Background: Inflammatory bowel diseases (IBDs) are chronic inflammatory disorders with a dysregulated immune response partly influenced by environmental factors. DNA methylation (DNAm), a key epigenetic mechanism, is implicated in the etiology of complex diseases, including IBD. Epigenetic clocks, which use DNAm patterns to estimate biological aging, have been increasingly linked to various health and disease states. Previous studies have associated DNAm with IBD, and first- and second-generation epigenetic clocks with IBD subtypes. Results: In a discovery IBD cohort (n=149) with 8-year clinical follow-up data, we explored the relationship between DNAm variation, second- and third-generation epigenetic clocks, and IBD clinicopathological outcomes, including disease subtype, activity, and recurrence.
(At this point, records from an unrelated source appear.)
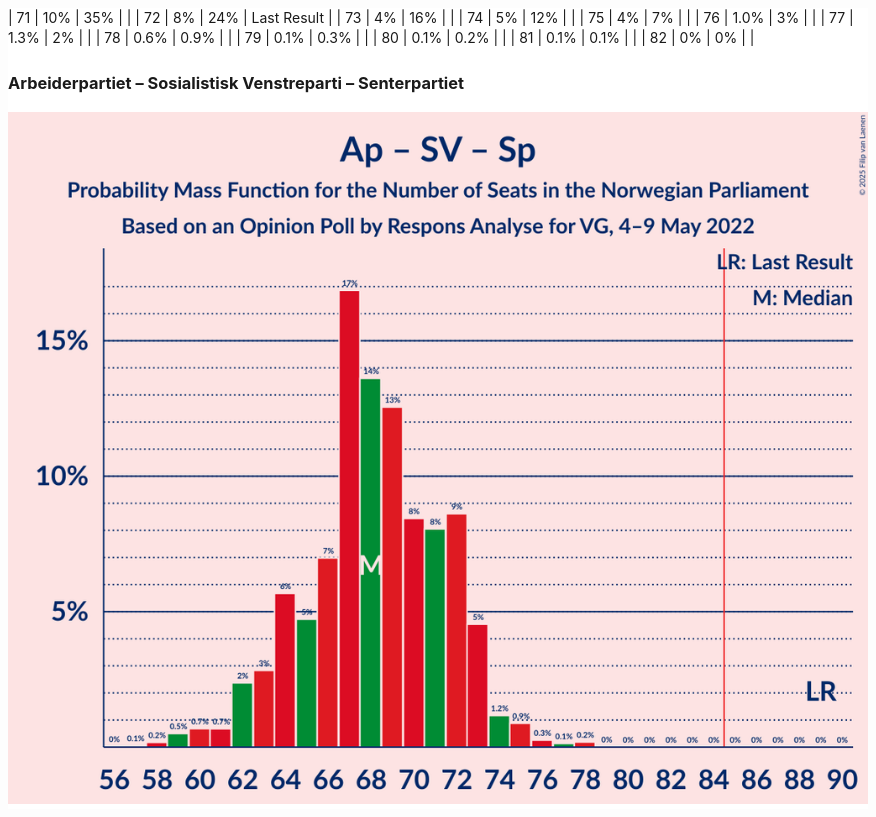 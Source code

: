 | 71 | 10% | 35% |  |
| 72 | 8% | 24% | Last Result |
| 73 | 4% | 16% |  |
| 74 | 5% | 12% |  |
| 75 | 4% | 7% |  |
| 76 | 1.0% | 3% |  |
| 77 | 1.3% | 2% |  |
| 78 | 0.6% | 0.9% |  |
| 79 | 0.1% | 0.3% |  |
| 80 | 0.1% | 0.2% |  |
| 81 | 0.1% | 0.1% |  |
| 82 | 0% | 0% |  |

### Arbeiderpartiet – Sosialistisk Venstreparti – Senterpartiet

![Graph with seats probability mass function not yet produced](2022-05-09-ResponsAnalyse-coalitions-seats-pmf-ap–sv–sp.png "Seats Probability Mass Function")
One CpG site was significantly differentially methylated (Benjamini-Hochberg adjusted p-value<0.05) in patients with clinical recurrence of disease over the long term (i.e., after the first year of study) compared to non-recurrence (no treatment escalation after 8 years). Next, we assessed DNAm aging signatures and IBD outcomes using logistic regression. Individuals with IBD exhibited significantly increased epigenetic aging, as measured by GrimAge, GrimAge2, and DunedinPACE, compared with controls. These associations were replicated in two independent IBD cohorts (GSE87648 (n=377) and GSE112611 (n=238)). Additionally, in UC patients, the active disease group was associated with higher age acceleration (GrimAge (U=669, p=0.003)) and higher pace of aging (DunedinPACE (t=3.233, 0.002)) compared to the inactive group. In the discovery cohort, DunedinPACE outperforms CRP measures in discriminating activity in UC patients with an AUC, sensitivity and specificity of 0.71, 69.5% and 68.7% respectively, highlighting its potential as a useful biomarker of activity in UC. Conclusions: Overall, we present strong evidence that dynamic age-related DNAm changes can be used to differentiate between IBD (including separately by subtype) and controls. Furthermore, our study provides important new evidence that DunedinPACE may have utility as a biomarker for monitoring disease recurrence in IBD patients and may be a strong marker of disease activity in UC patients. Overall, this suggests that blood-based DNAm signatures could serve as biomarkers for detection and monitoring of IBD.